What you are asked to do:
Filter the entries down to the lines containing "sizes", and copy those lines.

(Source records)
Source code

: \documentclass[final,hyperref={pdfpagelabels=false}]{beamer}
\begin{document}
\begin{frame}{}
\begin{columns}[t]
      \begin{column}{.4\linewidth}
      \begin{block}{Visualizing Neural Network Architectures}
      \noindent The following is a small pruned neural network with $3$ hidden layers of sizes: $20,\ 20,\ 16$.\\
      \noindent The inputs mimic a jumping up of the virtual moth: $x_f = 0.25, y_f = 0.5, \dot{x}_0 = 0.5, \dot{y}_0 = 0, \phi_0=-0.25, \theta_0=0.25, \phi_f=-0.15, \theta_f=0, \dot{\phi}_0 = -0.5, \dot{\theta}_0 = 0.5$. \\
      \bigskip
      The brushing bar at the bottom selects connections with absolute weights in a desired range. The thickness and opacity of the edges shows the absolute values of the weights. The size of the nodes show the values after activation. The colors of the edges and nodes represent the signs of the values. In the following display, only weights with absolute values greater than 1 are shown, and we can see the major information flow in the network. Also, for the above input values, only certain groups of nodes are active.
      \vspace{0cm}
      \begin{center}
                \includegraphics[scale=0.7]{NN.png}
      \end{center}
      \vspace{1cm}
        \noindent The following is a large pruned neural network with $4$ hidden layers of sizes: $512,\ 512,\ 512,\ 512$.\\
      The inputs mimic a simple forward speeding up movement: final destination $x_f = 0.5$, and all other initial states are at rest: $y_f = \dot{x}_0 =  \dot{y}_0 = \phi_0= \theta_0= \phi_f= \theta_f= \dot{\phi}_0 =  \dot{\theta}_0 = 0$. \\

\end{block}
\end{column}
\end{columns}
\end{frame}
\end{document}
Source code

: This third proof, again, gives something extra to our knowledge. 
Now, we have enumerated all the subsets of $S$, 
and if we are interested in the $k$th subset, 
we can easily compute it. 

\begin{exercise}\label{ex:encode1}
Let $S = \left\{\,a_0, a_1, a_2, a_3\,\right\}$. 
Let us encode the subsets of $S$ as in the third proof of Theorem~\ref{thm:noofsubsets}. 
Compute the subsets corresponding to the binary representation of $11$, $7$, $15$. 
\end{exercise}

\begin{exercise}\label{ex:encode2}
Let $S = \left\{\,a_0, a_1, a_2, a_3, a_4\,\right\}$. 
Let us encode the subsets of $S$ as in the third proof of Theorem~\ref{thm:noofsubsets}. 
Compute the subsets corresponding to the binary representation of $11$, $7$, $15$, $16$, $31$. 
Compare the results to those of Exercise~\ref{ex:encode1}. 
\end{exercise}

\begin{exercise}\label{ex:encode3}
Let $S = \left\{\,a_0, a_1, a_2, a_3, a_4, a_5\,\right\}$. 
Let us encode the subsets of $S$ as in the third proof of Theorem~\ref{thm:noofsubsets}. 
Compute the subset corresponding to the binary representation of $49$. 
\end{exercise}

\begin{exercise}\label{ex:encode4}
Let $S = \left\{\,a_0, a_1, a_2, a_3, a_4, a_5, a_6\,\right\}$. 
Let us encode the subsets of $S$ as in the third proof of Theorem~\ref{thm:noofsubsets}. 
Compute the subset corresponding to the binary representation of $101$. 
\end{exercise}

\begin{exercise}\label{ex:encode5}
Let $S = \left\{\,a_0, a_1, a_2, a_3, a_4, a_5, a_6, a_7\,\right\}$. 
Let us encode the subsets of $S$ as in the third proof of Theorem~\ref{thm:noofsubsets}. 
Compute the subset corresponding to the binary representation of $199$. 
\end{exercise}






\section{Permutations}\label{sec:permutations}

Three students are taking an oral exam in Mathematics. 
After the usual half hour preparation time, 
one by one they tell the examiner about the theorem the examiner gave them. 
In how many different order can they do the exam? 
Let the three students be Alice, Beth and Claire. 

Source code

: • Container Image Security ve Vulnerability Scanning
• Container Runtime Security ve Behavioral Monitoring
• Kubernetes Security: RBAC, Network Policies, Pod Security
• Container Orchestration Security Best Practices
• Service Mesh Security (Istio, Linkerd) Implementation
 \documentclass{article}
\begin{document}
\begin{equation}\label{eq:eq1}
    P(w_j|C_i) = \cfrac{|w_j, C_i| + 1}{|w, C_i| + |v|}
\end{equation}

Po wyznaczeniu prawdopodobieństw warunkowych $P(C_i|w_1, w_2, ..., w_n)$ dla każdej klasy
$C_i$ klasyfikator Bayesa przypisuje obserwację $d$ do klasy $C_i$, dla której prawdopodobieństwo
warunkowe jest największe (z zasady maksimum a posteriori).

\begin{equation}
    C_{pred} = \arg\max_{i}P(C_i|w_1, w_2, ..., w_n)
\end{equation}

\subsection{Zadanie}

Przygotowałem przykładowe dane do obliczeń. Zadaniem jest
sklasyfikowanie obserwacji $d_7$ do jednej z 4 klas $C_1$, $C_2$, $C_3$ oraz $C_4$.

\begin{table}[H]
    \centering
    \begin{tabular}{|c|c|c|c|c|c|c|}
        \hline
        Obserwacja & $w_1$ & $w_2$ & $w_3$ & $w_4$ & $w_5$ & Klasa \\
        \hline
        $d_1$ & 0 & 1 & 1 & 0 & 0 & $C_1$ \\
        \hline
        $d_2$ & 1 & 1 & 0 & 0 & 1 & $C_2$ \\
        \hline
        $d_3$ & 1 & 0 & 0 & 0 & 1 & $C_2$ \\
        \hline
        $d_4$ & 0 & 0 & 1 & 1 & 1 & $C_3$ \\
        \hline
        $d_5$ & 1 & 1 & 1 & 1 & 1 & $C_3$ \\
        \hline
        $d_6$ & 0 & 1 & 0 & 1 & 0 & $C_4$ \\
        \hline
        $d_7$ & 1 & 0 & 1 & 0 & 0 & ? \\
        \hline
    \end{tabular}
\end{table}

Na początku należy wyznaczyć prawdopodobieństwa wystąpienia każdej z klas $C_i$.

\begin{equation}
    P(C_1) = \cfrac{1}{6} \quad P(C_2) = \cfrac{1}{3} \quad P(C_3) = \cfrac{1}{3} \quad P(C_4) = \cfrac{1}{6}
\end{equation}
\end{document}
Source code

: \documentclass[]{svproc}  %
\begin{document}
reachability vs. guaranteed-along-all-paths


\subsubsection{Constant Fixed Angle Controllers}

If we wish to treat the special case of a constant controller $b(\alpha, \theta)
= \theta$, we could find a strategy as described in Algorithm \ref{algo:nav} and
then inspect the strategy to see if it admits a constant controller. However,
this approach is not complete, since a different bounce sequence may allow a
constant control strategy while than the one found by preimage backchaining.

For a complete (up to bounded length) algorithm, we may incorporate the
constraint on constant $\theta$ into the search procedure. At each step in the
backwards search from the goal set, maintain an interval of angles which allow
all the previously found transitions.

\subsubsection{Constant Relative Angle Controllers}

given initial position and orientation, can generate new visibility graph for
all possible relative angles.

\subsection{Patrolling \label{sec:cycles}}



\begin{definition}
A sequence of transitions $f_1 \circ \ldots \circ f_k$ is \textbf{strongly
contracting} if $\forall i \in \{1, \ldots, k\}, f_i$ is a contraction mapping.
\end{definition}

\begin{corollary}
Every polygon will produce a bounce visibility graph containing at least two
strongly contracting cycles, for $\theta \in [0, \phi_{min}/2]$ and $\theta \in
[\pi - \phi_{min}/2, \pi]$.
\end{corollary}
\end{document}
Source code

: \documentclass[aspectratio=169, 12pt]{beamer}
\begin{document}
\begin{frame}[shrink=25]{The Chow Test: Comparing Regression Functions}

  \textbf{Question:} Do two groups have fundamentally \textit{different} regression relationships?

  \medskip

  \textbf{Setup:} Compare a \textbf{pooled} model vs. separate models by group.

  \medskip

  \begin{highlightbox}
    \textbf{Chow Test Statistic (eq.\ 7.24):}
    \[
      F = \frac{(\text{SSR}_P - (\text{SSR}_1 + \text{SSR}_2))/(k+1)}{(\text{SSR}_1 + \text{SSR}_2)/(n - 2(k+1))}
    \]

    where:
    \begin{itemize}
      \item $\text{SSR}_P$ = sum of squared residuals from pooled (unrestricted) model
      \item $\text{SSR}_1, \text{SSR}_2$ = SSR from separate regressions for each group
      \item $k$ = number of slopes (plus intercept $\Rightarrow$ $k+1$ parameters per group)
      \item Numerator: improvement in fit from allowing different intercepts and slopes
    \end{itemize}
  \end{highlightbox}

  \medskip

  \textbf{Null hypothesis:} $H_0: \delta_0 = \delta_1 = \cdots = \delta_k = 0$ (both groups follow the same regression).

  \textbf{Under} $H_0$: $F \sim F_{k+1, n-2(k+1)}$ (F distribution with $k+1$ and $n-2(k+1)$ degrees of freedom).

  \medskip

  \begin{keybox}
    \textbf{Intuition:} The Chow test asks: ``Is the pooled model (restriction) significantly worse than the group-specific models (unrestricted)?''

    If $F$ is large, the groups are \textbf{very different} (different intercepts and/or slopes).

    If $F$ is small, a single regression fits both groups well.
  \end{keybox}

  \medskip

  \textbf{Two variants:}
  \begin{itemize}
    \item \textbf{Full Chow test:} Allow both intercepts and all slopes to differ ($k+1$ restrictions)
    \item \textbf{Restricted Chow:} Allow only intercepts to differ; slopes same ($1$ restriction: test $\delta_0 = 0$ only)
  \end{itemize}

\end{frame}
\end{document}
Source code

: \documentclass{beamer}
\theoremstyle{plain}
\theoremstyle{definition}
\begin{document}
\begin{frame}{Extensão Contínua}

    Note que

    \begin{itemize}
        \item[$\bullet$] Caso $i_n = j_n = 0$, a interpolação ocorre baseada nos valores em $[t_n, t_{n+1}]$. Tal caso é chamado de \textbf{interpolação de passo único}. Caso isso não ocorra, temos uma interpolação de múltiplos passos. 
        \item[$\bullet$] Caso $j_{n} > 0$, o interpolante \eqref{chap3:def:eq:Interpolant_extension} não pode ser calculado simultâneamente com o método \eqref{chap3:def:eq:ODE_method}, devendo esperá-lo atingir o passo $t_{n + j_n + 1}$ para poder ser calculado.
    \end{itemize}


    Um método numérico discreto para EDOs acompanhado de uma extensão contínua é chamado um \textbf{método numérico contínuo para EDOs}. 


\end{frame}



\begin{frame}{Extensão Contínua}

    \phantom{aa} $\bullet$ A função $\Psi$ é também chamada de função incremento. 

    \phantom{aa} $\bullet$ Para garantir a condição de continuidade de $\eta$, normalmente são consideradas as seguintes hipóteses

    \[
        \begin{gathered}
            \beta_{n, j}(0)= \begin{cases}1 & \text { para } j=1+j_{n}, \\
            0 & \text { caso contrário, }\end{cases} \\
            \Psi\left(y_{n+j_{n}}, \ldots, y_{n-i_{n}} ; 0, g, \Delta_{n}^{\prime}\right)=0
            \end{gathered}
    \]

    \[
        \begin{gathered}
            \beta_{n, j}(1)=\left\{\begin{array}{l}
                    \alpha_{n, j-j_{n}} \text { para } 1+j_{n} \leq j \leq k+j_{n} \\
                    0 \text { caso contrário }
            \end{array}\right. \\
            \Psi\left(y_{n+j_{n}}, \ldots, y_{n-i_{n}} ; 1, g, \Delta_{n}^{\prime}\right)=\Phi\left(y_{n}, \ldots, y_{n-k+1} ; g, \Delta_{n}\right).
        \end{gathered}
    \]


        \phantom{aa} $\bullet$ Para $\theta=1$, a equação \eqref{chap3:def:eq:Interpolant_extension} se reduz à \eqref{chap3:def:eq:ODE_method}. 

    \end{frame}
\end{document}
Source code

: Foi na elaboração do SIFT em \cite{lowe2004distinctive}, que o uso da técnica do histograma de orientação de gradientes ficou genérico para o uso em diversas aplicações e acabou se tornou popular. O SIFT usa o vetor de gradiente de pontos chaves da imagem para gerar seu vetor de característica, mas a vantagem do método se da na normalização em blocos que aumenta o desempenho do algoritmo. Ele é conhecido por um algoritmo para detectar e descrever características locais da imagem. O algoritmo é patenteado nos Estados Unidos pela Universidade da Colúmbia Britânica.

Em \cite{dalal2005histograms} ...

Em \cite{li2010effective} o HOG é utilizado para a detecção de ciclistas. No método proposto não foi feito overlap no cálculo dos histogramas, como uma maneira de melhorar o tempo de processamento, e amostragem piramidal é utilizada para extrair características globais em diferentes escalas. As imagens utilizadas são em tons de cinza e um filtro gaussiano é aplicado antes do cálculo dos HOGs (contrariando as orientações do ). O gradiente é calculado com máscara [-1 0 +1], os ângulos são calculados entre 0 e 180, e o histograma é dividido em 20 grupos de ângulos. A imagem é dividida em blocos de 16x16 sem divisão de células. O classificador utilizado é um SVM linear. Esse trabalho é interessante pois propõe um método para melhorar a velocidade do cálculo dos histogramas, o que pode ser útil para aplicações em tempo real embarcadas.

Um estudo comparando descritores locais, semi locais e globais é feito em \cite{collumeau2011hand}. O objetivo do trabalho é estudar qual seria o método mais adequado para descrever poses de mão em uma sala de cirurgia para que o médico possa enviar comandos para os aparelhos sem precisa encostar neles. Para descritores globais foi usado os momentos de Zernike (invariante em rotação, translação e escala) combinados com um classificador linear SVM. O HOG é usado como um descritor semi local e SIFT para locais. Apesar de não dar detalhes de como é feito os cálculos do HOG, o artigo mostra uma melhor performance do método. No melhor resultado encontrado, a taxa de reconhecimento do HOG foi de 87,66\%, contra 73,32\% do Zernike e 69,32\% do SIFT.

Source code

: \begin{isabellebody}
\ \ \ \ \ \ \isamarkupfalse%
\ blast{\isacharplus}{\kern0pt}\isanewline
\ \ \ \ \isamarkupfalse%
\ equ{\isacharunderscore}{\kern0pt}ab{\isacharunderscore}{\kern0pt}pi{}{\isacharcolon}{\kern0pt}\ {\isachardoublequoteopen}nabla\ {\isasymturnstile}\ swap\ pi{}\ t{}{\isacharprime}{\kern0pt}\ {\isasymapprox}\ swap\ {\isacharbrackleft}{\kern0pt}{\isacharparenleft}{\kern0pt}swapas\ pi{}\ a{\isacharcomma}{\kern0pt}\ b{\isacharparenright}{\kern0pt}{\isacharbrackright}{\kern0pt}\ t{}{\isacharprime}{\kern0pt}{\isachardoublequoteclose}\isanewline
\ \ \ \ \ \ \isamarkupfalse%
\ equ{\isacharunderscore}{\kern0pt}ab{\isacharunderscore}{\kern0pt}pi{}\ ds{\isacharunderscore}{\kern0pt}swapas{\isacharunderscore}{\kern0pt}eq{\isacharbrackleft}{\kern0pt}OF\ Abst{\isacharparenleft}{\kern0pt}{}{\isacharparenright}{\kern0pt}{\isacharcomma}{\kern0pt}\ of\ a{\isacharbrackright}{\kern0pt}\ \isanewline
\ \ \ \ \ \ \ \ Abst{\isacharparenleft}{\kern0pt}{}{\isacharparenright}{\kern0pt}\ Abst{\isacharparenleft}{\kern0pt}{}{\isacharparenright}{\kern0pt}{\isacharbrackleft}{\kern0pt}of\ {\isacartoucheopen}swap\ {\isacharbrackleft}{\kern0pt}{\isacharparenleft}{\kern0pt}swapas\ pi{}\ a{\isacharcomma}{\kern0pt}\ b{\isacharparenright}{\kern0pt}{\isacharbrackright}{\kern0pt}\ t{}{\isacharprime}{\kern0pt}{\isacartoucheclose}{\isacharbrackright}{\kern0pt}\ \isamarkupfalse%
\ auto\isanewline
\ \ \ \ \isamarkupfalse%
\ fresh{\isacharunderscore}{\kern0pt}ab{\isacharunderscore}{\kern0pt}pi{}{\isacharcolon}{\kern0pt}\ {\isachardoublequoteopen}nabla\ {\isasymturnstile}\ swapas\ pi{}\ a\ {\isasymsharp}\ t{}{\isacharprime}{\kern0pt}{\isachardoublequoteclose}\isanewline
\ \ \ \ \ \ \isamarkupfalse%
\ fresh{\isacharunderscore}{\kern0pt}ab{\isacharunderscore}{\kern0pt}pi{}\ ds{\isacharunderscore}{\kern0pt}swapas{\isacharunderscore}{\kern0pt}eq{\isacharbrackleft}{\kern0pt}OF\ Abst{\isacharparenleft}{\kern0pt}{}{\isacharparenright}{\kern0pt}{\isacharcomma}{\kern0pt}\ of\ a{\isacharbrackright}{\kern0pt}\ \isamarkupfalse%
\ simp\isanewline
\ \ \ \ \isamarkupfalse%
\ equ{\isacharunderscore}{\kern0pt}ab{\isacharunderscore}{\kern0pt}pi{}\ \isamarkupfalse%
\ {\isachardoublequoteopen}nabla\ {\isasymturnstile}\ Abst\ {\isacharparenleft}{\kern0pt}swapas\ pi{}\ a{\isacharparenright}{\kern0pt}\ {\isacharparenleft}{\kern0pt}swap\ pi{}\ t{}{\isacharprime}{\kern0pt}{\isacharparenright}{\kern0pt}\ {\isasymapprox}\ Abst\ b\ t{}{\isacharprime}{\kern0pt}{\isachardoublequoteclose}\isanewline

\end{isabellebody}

Exercise result:
      \noindent The following is a small pruned neural network with $3$ hidden layers of sizes: $20,\ 20,\ 16$.\\
        \noindent The following is a large pruned neural network with $4$ hidden layers of sizes: $512,\ 512,\ 512,\ 512$.\\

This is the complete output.